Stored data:
○ ○ ○

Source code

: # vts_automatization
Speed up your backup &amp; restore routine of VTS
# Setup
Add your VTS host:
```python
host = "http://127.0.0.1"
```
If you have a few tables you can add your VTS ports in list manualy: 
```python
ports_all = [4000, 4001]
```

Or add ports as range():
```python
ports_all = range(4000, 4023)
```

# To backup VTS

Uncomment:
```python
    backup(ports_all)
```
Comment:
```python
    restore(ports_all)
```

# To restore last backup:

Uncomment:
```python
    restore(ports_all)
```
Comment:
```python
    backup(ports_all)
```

○ ○ ○

Work task ->
Look through the entries for lines containing the word "backup" and return each one.

Response to the task ->
Speed up your backup &amp; restore routine of VTS
# To backup VTS
    backup(ports_all)
# To restore last backup:
    backup(ports_all)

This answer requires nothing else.